=== Section Start ===
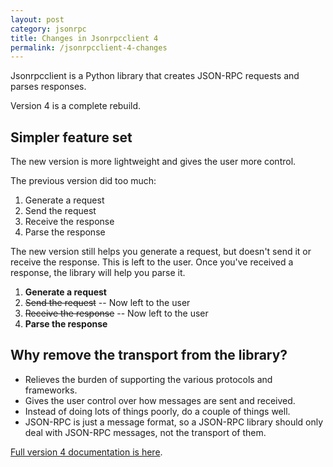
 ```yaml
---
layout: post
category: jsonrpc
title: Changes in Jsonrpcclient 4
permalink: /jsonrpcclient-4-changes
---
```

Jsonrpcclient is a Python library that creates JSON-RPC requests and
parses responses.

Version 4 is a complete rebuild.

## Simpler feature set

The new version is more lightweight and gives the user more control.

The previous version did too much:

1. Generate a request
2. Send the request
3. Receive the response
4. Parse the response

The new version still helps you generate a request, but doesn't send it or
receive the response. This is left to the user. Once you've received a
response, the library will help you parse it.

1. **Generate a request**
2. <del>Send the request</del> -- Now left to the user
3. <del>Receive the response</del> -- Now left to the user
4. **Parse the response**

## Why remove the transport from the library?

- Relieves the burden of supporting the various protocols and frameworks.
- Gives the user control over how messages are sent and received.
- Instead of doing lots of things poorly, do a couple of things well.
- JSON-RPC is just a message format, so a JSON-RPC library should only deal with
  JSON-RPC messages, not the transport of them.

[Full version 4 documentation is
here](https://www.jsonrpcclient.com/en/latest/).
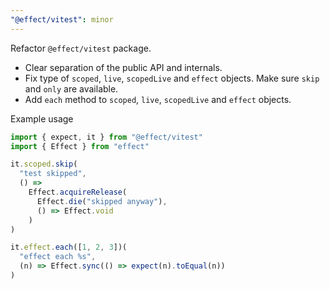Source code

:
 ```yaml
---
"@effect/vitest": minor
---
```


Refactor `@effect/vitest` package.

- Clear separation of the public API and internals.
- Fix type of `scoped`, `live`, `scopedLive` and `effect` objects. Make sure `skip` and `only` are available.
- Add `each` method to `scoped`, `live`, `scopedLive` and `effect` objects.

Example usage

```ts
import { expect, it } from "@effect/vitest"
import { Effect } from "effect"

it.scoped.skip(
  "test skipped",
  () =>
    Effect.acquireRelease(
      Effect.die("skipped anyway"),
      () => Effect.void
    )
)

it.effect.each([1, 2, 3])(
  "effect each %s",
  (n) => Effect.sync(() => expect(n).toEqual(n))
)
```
=== Section End ===
=== Section Start ===
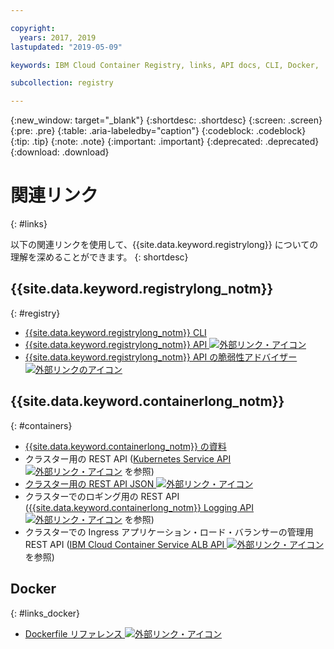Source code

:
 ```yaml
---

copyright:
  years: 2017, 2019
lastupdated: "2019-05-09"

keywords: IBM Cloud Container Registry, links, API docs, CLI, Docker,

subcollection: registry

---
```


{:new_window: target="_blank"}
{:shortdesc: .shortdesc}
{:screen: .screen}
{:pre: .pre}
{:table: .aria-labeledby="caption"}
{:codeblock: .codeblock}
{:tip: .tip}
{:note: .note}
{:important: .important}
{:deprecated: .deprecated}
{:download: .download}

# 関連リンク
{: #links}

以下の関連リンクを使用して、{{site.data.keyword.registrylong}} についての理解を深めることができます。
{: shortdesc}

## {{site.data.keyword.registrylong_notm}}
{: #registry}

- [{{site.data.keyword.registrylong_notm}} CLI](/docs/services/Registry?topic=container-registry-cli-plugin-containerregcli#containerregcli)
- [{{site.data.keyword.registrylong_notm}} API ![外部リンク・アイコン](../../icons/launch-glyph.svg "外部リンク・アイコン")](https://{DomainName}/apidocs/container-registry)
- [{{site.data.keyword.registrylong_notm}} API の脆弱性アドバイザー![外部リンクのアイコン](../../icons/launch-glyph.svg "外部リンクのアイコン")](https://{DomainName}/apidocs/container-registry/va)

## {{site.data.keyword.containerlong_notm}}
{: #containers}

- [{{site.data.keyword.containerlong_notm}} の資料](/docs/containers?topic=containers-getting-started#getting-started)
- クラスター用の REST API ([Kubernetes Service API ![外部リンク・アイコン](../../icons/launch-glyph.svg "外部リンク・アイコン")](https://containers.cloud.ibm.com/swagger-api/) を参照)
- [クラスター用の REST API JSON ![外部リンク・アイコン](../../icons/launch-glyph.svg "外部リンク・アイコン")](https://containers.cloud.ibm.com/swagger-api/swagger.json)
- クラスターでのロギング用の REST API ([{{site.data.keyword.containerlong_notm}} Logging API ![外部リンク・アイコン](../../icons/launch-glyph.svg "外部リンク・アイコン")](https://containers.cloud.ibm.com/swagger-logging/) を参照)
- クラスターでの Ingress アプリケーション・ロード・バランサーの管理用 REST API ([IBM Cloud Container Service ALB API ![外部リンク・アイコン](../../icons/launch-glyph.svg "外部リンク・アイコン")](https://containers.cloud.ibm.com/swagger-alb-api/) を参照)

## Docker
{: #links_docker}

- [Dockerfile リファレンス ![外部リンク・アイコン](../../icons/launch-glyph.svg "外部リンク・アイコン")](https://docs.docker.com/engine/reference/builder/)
=== Section End ===
## [Work instructions]
How many lines of the entries contain the string "topic"? Answer with a number and no other words.

## [Result below]
2